═════ Extracted information

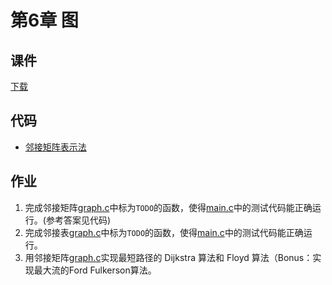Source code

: # 第6章 图

## 课件

[下载](https://github.com/hanjianwei/datastructure/raw/master/chap6/chap6.ppt)

## 代码

- [邻接矩阵表示法](./adjmatrix)

## 作业

1. 完成邻接矩阵[graph.c](./adjmatrix/graph.c)中标为`TODO`的函数，使得[main.c](./adjmatrix/main.c)中的测试代码能正确运行。(参考答案见代码)
2. 完成邻接表[graph.c](./adjlist/graph.c)中标为`TODO`的函数，使得[main.c](./adjlist/main.c)中的测试代码能正确运行。
3. 用邻接矩阵[graph.c](./adjmatrix/graph.c)实现最短路径的 Dijkstra 算法和 Floyd 算法（Bonus：实现最大流的Ford Fulkerson算法。

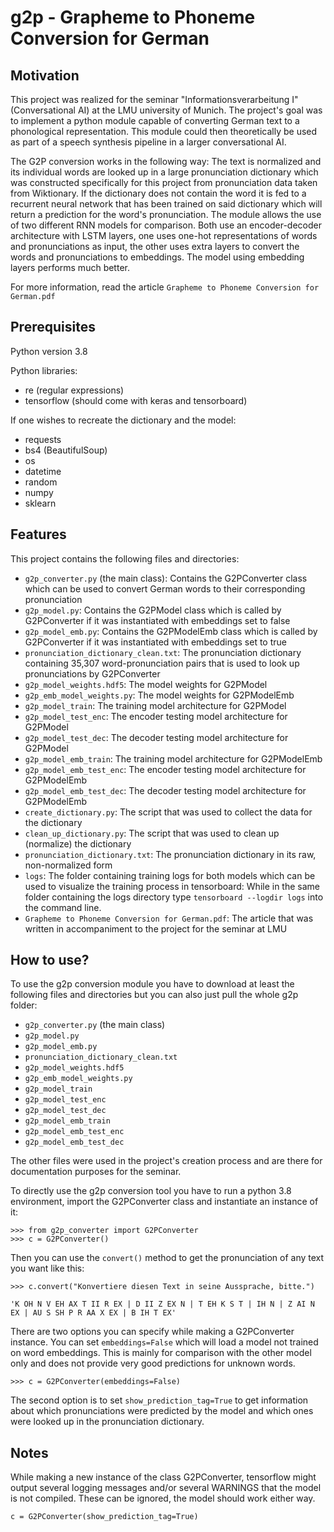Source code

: # g2p - Grapheme to Phoneme Conversion for German

## Motivation

This project was realized for the seminar "Informationsverarbeitung I" (Conversational AI) at the LMU university of Munich.
The project's goal was to implement a python module capable of converting German text to a phonological representation.
This module could then theoretically be used as part of a speech synthesis pipeline in a larger conversational AI.

The G2P conversion works in the following way: The text is normalized and its individual words are looked up in a large pronunciation dictionary which was constructed specifically for this project from pronunciation data taken from Wiktionary. 
If the dictionary does not contain the word it is fed to a recurrent neural network that has been trained on said dictionary which will return a prediction for the word's pronunciation. The module allows the use of two different RNN models for comparison. 
Both use an encoder-decoder architecture with LSTM layers, one uses one-hot representations of words and pronunciations as input, the other uses extra layers to convert the words and pronunciations to embeddings.
The model using embedding layers performs much better.

For more information, read the article `Grapheme to Phoneme Conversion for German.pdf`

## Prerequisites

Python version 3.8

Python libraries:
- re (regular expressions)
- tensorflow (should come with keras and tensorboard)

If one wishes to recreate the dictionary and the model:
- requests
- bs4 (BeautifulSoup)
- os
- datetime
- random
- numpy
- sklearn


## Features

This project contains the following files and directories:
- `g2p_converter.py` (the main class): Contains the G2PConverter class which can be used to convert German words to their corresponding pronunciation
- `g2p_model.py`: Contains the G2PModel class which is called by G2PConverter if it was instantiated with embeddings set to false
- `g2p_model_emb.py`: Contains the G2PModelEmb class which is called by G2PConverter if it was instantiated with embeddings set to true
- `pronunciation_dictionary_clean.txt`: The pronunciation dictionary containing 35,307 word-pronunciation pairs that is used to look up pronunciations by G2PConverter
- `g2p_model_weights.hdf5`: The model weights for G2PModel
- `g2p_emb_model_weights.py`: The model weights for G2PModelEmb
- `g2p_model_train`: The training model architecture for G2PModel
- `g2p_model_test_enc`: The encoder testing model architecture for G2PModel
- `g2p_model_test_dec`: The decoder testing model architecture for G2PModel
- `g2p_model_emb_train`: The training model architecture for G2PModelEmb
- `g2p_model_emb_test_enc`: The encoder testing model architecture for G2PModelEmb
- `g2p_model_emb_test_dec`: The decoder testing model architecture for G2PModelEmb
- `create_dictionary.py`: The script that was used to collect the data for the dictionary
- `clean_up_dictionary.py`: The script that was used to clean up (normalize) the dictionary
- `pronunciation_dictionary.txt`: The pronunciation dictionary in its raw, non-normalized form
- `logs`: The folder containing training logs for both models which can be used to visualize the training process in tensorboard: While in the same folder containing the logs directory type `tensorboard --logdir logs` into the command line.
- `Grapheme to Phoneme Conversion for German.pdf`: The article that was written in accompaniment to the project for the seminar at LMU

## How to use?

To use the g2p conversion module you have to download at least the following files and directories but you can also just pull the whole g2p folder:
- `g2p_converter.py` (the main class)
- `g2p_model.py`
- `g2p_model_emb.py`
- `pronunciation_dictionary_clean.txt`
- `g2p_model_weights.hdf5`
- `g2p_emb_model_weights.py`
- `g2p_model_train`
- `g2p_model_test_enc`
- `g2p_model_test_dec`
- `g2p_model_emb_train`
- `g2p_model_emb_test_enc`
- `g2p_model_emb_test_dec`

The other files were used in the project's creation process and are there for documentation purposes for the seminar.

To directly use the g2p conversion tool you have to run a python 3.8 environment, import the G2PConverter class and instantiate an instance of it:

    >>> from g2p_converter import G2PConverter
    >>> c = G2PConverter()

Then you can use the `convert()` method to get the pronunciation of any text you want like this:

    >>> c.convert("Konvertiere diesen Text in seine Aussprache, bitte.")
    
    'K OH N V EH AX T II R EX | D II Z EX N | T EH K S T | IH N | Z AI N EX | AU S SH P R AA X EX | B IH T EX'

There are two options you can specify while making a G2PConverter instance. You can set `embeddings=False` which will load a model not trained on word embeddings. This is mainly for comparison with the other model only and does not provide very good predictions for unknown words.

    >>> c = G2PConverter(embeddings=False)
    
The second option is to set `show_prediction_tag=True` to get information about which pronunciations were predicted by the model and which ones were looked up in the pronunciation dictionary.

## Notes
While making a new instance of the class G2PConverter, tensorflow might output several logging messages and/or several WARNINGS that the model is not compiled. These can be ignored, the model should work either way.

    c = G2PConverter(show_prediction_tag=True)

══════════

Take the listing above and repeat exactly the lines from the one containing "Then you can" through the one containing "diesen Text in", both included.

• Result
Then you can use the `convert()` method to get the pronunciation of any text you want like this:

    >>> c.convert("Konvertiere diesen Text in seine Aussprache, bitte.")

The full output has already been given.